Michelinman Mike: Oh, God. It was... you know what? You should come with us next time.
Michelinman Mitch: No, man. I don't like zoos.
Michelinman Mike: Aw, man. But the kids go apeshit for it.
Michelinman Mitch: Yeah, well, I don't see my kids that much. Besides, it's depressing.
Michelinman Mike: What? Getting up close to animals? I mean, where the hell else you going to get that close to a cheetah?
Michelinman Mitch: Yeah, that cheetah can run like a motherfucker, but in a zoo, they ain't got enough room to hit second gear. I mean, it ain't like they're in their natural habitat.
Michelinman Mike: Yeah, no shit, man. That's cause they'd be dead if they were in their natural habitat. These animals have been rescued.
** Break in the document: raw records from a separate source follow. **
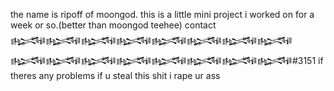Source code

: the name is ripoff of moongod. this is a little mini project i worked on for a week or so.(better than moongod teehee)
contact 𒈙𒈙𒈙𒈙𒈙𒈙𒈙𒈙𒈙𒈙𒈙𒈙𒈙𒈙𒈙𒈙#3151 if theres any problems
if u steal this shit i rape ur ass
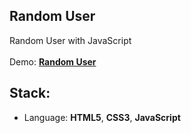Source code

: ## Random User

Random User with JavaScript<br>
<br>
Demo: **[Random User](https://dejanv91.github.io/26-Random-User/index.html)**

## Stack:
* Language: **HTML5**, **CSS3**, **JavaScript**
Usually injured or something in like the, you know the wild, or blind.
Michelinman Mitch: No shit?
Michelinman Mike: No shit.
Michelinman Mitch: See? I didn't know that.
Michelinman Mike: Yeah, that's what I'm saying.
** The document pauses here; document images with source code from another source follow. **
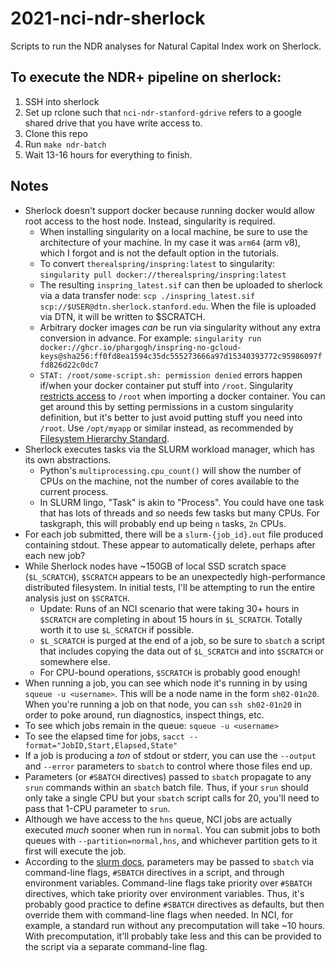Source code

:# 2021-nci-ndr-sherlock
Scripts to run the NDR analyses for Natural Capital Index work on Sherlock.

## To execute the NDR+ pipeline on sherlock:

1.  SSH into sherlock
2.  Set up rclone such that `nci-ndr-stanford-gdrive` refers to a google shared drive that you have write access to.
3.  Clone this repo
4.  Run `make ndr-batch`
5.  Wait 13-16 hours for everything to finish.


## Notes

* Sherlock doesn't support docker because running docker would allow root access to the host node.
  Instead, singularity is required.
   * When installing singularity on a local machine, be sure to use the architecture of your machine.
     In my case it was `arm64` (arm v8), which I forgot and is not the default option in the tutorials.
   * To convert `therealspring/inspring:latest` to singularity: `singularity pull docker://therealspring/inspring:latest`
   * The resulting `inspring_latest.sif` can then be uploaded to sherlock via a data transfer node:
     `scp ./inspring_latest.sif scp://$USER@dtn.sherlock.stanford.edu`.  When the file is uploaded via DTN, it
     will be written to $SCRATCH.
  * Arbitrary docker images _can_ be run via singularity without any extra conversion in advance.  For example:
    `singularity run docker://ghcr.io/phargogh/inspring-no-gcloud-keys@sha256:ff0fd8ea1594c35dc555273666a97d15340393772c95986097ffd826d22c0dc7`
  * `STAT: /root/some-script.sh: permission denied` errors happen if/when your
    docker container put stuff into `/root`.  Singularity [restricts access](https://sylabs.io/guides/3.9/user-guide/singularity_and_docker.html#best-practices-for-docker-singularityce-compatibility)
    to `/root` when importing a docker container.  You can get around this by setting permissions in a custom
    singularity definition, but it's better to just avoid putting stuff you need into `/root`.
    Use `/opt/myapp` or similar instead, as recommended by [Filesystem Hierarchy Standard](https://en.wikipedia.org/wiki/Filesystem_Hierarchy_Standard).
* Sherlock executes tasks via the SLURM workload manager, which has its own abstractions.
   * Python's `multiprocessing.cpu_count()` will show the number of CPUs on the machine, not the number of cores available to the current process.
   * In SLURM lingo, "Task" is akin to "Process".  You could have one task that has lots of threads and so needs few tasks but many CPUs.
     For taskgraph, this will probably end up being `n` tasks, `2n` CPUs.
* For each job submitted, there will be a `slurm-{job_id}.out` file produced containing stdout.
  These appear to automatically delete, perhaps after each new job?
* While Sherlock nodes have ~150GB of local SSD scratch space (`$L_SCRATCH`), `$SCRATCH` appears to be an
  unexpectedly high-performance distributed filesystem.  In initial tests, I'll be attempting to run the entire
  analysis just on `$SCRATCH`.
  * Update: Runs of an NCI scenario that were taking 30+ hours in `$SCRATCH` are completing in about 15 hours
    in `$L_SCRATCH`.  Totally worth it to use `$L_SCRATCH` if possible.
  * `$L_SCRATCH` is purged at the end of a job, so be sure to `sbatch` a script that includes copying the data
    out of `$L_SCRATCH` and into `$SCRATCH` or somewhere else.
  * For CPU-bound operations, `$SCRATCH` is probably good enough!
* When running a job, you can see which node it's running in by using `squeue -u <username>`.  This will be a node name
  in the form `sh02-01n20`.  When you're running a job on that node, you can `ssh sh02-01n20` in order to poke
  around, run diagnostics, inspect things, etc.
* To see which jobs remain in the queue: `squeue -u <username>`
* To see the elapsed time for jobs, `sacct --format="JobID,Start,Elapsed,State"`
* If a job is producing a _ton_ of stdout or stderr, you can use the `--output` and `--error` parameters to `sbatch`
  to control where those files end up.
* Parameters (or `#SBATCH` directives) passed to `sbatch` propagate to any `srun` commands within an `sbatch` batch file.
  Thus, if your `srun` should only take a single CPU but your `sbatch` script calls for 20, you'll need to pass that
  1-CPU parameter to `srun`.
* Although we have access to the `hns` queue, NCI jobs are actually executed
  _much_ sooner when run in `normal`.  You can submit jobs to both queues with
  `--partition=normal,hns`, and whichever partition gets to it first will
  execute the job.
* According to the [slurm docs](https://slurm.schedmd.com/sbatch.html#SECTION_INPUT-ENVIRONMENT-VARIABLES), parameters may be
  passed to `sbatch` via command-line flags, `#SBATCH` directives in a script, and through environment variables.
  Command-line flags take priority over `#SBATCH` directives, which take priority over environment variables.
  Thus, it's probably good practice to define `#SBATCH` directives as defaults,
  but then override them with command-line flags when needed.  In NCI, for
  example, a standard run without any precomputation will take ~10 hours.  With
  precomputation, it'll probably take less and this can be provided to the
  script via a separate command-line flag.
Michelinman Mitch: That's even more depressing. That's what I'm talking about. A blind ass cheetah bumping into trees and shit. That shit's fucked up.
Michelinman Mike: I didn't say the cheetah was blind.
Michelinman Mitch: Well then what's blind?
Michelinman Mike: N-nothing's blind. It's just an example.
Michelinman Mitch: Well then that's a fucked up example of some shit right there, man. That's what I'm talking about. Blind cheetahs and shit.
Michelinman Mike: [after getting berated by his boss] Captain Douchebag.
M&Ms: Godness! Where is a cop when you need one?